Sums of random number reorderings combine to recurring values


g0 = randn(1, 100);
g1 = g0;
g1(2:end) = flip(g1(2:end));
sprintf("%.15e", sum(g0) - sum(g1))
g0 = np.random.randn(100)
g1 = g0.copy()
g1[1:] = g1[1:][::-1]
print(sum(g0) - sum(g1))

In both Python and MATLAB, rerunning these commands enough times will repeat the following values (or their negatives; incomplete list):

8.881784197001252e-15
3.552713678800501e-15
2.6645352591003757e-15
4.440892098500626e-16
1.7763568394002505e-15

In fact, the first and second time I ran them - mat -> py -> mat -> py - they were exactly same, making me think they share the RNG on system level with a delay... (but ignore this happened for the question).
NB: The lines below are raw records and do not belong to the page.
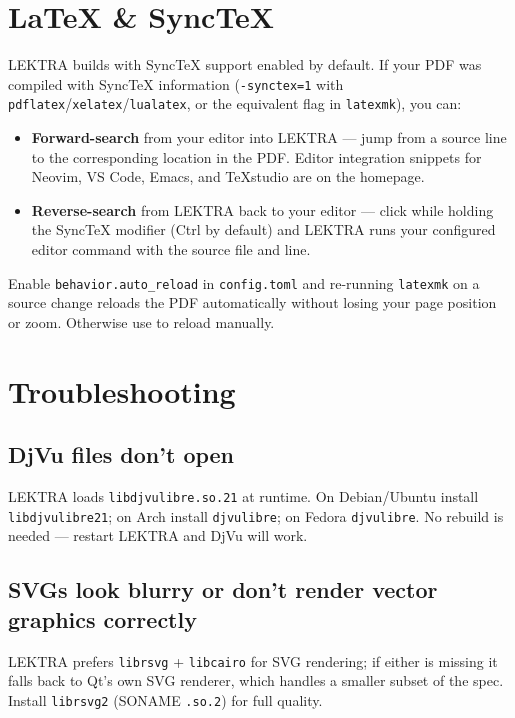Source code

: \documentclass[a4paper,12pt]{article}
\begin{document}
\section{LaTeX \& SyncTeX}

LEKTRA builds with SyncTeX support enabled by default. If your PDF was compiled with SyncTeX information (\texttt{-synctex=1} with \texttt{pdflatex}/\texttt{xelatex}/\texttt{lualatex}, or the equivalent flag in \texttt{latexmk}), you can:

\begin{itemize}[leftmargin=*]
    \item \textbf{Forward-search} from your editor into LEKTRA — jump from a source line to the corresponding location in the PDF. Editor integration snippets for Neovim, VS Code, Emacs, and TeXstudio are on the homepage.
    \item \textbf{Reverse-search} from LEKTRA back to your editor — click while holding the SyncTeX modifier (Ctrl by default) and LEKTRA runs your configured editor command with the source file and line.
\end{itemize}

Enable \texttt{behavior.auto\_\allowbreak{}reload} in \texttt{config.\allowbreak{}toml} and re-running \texttt{latexmk} on a source change reloads the PDF automatically without losing your page position or zoom. Otherwise use  to reload manually.

\section{Troubleshooting}

\subsection{DjVu files don't open}
LEKTRA loads \texttt{libdjvulibre.\allowbreak{}so.21} at runtime. On Debian/Ubuntu install \texttt{libdjvulibre21}; on Arch install \texttt{djvulibre}; on Fedora \texttt{djvulibre}. No rebuild is needed — restart LEKTRA and DjVu will work.

\subsection{SVGs look blurry or don't render vector graphics correctly}
LEKTRA prefers \texttt{librsvg} + \texttt{libcairo} for SVG rendering; if either is missing it falls back to Qt's own SVG renderer, which handles a smaller subset of the spec. Install \texttt{librsvg2} (SONAME \texttt{.\allowbreak{}so.2}) for full quality.
\end{document}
I'll sooner fall through the floor than this coinciding, plus across different languages.

What's happening?


Windows 11, Python 3.11.4, numpy 1.24.4, MATLAB 9.14.0.2286388 (R2023a) Update 3,


Solution

  • Your list of values:

    8.881784197001252e-15
    3.552713678800501e-15
    2.6645352591003757e-15
    4.440892098500626e-16
    1.7763568394002505e-15
    

    matches

    >> [40,16,12,2,8].' * eps
    
    ans =
    
       1.0e-14 *
    
       0.888178419700125
       0.355271367880050
       0.266453525910038
       0.044408920985006
       0.177635683940025
    

    It is totally expected that you'd get rounding errors in this range. Getting the exact same two values in two different systems is not all that big of a coincidence. It happened by chance.

    eps is the machine epsilon, the smallest value you can add to 1 to get to the next number. Results of adding 100 (unit normal) random values mostly happen to be in the range 1-32, with smaller values more likely. We also expect the rounding error to be small w.r.t. the precision of the result. So we should be able to write these numbers as <small integer> * eps(<binary magnitude of result>):

    8.881784197001252e-15  == 5 * eps(8)
    3.552713678800501e-15  == 1 * eps(16)
    2.6645352591003757e-15 == 3 * eps(4)
    4.440892098500626e-16  == 1 * eps(2)
    1.7763568394002505e-15 == 1 * eps(8)
    

    Note also that MATLAB recently changed its implementation of sum, explicitly to reduce rounding errors. And that NumPy uses a similar strategy to sum values in an array.